Top 3 Tips to Control Your Mental State in Poker

By Tadas Peckaitis
December 22, 2020

Poker is an easy game to learn but a hard one to master. While you can get WSOP free chips and start practicing online without investing any money, you will need much more than that to have serious results, and it goes beyond the strategy as well.

This game requires constant concentration, rational thinking, and patience, so you shouldn’t neglect the mental part of poker.

Although mastering the game doesn’t come overnight by any means, there are some things to watch for if you’re in it for long-term success. With that in mind, we want to share with you the top 3 tips to control your mental state when playing poker.

mental toughness

Concentrate on decision making

Most poker players base their decisions on the potential quality of the outcome. If the result is good, the decision was right, and vice versa. This is NOT a good tactic in poker, as sometimes a poor decision can net you a win, while a good one can lead to a loss down the line.

For this reason, you shouldn’t base your decision on the short-term results of each hand.
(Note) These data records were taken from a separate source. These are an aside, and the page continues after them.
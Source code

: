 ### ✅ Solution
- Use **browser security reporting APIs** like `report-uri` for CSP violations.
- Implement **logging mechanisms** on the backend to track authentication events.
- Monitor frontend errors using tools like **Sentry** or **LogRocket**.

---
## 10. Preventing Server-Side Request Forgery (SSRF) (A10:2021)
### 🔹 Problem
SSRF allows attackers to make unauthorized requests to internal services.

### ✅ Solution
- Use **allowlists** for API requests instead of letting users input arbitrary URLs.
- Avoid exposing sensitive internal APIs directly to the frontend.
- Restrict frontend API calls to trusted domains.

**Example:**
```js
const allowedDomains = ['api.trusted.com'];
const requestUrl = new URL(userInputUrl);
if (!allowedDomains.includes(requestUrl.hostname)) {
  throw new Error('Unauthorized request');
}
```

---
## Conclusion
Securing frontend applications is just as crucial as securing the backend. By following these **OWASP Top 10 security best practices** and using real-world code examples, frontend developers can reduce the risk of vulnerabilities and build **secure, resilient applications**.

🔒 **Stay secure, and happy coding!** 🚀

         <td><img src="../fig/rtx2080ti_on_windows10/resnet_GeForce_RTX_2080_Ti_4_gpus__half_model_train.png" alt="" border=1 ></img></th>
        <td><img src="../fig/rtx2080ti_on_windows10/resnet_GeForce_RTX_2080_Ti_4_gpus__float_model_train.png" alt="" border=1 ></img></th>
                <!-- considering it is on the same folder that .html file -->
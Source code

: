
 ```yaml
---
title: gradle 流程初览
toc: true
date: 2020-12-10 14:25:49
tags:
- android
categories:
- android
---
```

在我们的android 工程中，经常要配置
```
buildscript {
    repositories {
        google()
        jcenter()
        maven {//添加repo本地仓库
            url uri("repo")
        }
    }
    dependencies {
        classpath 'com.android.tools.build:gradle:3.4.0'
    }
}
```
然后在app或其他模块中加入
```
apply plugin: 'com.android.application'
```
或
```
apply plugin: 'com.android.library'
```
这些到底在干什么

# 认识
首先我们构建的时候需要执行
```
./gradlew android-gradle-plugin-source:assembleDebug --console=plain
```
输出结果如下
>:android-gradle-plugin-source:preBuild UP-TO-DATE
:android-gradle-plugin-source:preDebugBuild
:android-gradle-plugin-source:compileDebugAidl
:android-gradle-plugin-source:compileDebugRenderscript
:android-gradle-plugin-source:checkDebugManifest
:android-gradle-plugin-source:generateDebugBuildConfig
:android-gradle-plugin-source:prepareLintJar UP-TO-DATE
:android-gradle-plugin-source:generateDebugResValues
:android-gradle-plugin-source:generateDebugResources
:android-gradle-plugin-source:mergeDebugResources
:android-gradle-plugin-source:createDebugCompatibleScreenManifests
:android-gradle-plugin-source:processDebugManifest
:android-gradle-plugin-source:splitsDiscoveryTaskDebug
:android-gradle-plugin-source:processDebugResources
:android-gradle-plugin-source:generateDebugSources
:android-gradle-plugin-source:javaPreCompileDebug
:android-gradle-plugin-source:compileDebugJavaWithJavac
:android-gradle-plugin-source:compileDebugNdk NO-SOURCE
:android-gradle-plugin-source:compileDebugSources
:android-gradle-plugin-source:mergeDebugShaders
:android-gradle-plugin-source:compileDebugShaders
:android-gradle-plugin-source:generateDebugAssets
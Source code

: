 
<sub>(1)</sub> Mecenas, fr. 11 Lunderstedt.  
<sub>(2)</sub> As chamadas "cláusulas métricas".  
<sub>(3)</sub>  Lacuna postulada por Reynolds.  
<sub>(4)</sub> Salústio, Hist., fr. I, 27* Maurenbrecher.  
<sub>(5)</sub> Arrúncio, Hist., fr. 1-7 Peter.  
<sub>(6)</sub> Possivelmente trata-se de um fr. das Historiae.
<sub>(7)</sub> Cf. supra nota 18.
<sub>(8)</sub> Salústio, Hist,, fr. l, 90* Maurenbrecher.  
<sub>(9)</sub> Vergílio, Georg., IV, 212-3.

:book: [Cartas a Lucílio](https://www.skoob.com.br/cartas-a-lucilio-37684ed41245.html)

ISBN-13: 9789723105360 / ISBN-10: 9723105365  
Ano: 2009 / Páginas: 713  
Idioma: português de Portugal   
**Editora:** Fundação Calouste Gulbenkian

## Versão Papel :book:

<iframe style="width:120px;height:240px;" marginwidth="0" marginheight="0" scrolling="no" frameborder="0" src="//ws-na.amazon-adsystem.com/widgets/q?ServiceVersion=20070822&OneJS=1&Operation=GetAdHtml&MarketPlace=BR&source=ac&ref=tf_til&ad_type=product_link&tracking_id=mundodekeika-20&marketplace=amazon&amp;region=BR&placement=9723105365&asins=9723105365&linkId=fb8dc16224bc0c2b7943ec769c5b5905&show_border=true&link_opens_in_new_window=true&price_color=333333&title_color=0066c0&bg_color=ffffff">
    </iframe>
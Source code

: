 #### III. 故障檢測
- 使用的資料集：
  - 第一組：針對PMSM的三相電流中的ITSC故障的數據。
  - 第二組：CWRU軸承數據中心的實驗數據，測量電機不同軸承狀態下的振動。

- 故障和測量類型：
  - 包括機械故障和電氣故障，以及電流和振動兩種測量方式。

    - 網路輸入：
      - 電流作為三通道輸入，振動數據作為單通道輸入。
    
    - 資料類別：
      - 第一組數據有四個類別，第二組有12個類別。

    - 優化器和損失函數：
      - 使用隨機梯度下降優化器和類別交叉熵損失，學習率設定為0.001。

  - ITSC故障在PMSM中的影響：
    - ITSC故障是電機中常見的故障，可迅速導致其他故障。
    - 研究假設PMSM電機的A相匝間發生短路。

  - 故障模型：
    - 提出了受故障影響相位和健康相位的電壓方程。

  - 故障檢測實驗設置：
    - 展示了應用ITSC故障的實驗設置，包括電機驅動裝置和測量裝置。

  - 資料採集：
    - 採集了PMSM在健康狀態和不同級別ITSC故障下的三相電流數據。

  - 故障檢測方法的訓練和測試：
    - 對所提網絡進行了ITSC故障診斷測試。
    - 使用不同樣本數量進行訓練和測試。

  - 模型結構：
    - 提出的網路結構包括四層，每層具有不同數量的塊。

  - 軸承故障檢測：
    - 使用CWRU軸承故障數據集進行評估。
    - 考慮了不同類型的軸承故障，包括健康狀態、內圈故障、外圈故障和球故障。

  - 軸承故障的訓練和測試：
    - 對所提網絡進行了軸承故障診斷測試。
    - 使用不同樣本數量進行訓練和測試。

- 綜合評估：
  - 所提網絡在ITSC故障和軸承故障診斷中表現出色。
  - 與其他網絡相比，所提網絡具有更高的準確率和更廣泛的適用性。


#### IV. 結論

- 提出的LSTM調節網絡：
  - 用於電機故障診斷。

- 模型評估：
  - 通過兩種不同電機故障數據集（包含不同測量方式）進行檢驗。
Instead, realize that every decision comes with uncertainty attached to it, and focus on the process. Realizing this and taking control of your emotions will make you a better poker player.

A strong poker player will notice when someone is tilting or overly-emotional and take advantage of it. Such a mindset will enable you to maximize your profits when the hands are in your favor and mitigate losses when having a bad session.

As you play more, you’ll understand the game better, and it’ll be easier for you to concentrate on the decision-making part of the process. During this time, both beginners and advanced players tend to set their brains on autopilot by automating certain moves in each game. This can be detrimental to your poker game, as no two poker hands are the same.

Another big part that plays into your concentration ability is your current mental and physical state. Generally speaking, the better you feel, the better you’ll concentrate. If you’ve had a bad night’s sleep or haven’t been feeling well, you’ll have a hard time focusing on making the right decisions. Sometimes it is better to skip the session than play when you are not feeling great.

Know your schedule

The prospect of winning multimillion-dollar tournament prizes and making a great living solely from playing a game you enjoy is very enticing. But to become a successful player, it’s crucial to create a realistic schedule you can follow long-term.

Having a schedule is a critical aspect of a good mental poker game and will make your life much easier.


Of course, all of us can sometimes sit and play for hours on end. Just remember that such situations should be rare occurrences rather than the norm.

Creating a poker schedule and sticking to it will allow you to establish a stable environment in which you know how to control your emotion and concentrate solely on making the right decisions, as we’ve talked about above. In turn, it’ll also help reduce your stress and anxiety about whether or not you should currently be playing a session.

Detach after your sessions

It’s hard to mentally switch off and entirely detach from your profession or hobby in today’s mobile era. Not only is poker a mentally taxing activity, but most of us also seek post-session relaxation through checking emails or messages, reading articles, or playing video games.

While this seems like an excellent way to unwind, all of these things are very cognitively demanding and take up your active attention.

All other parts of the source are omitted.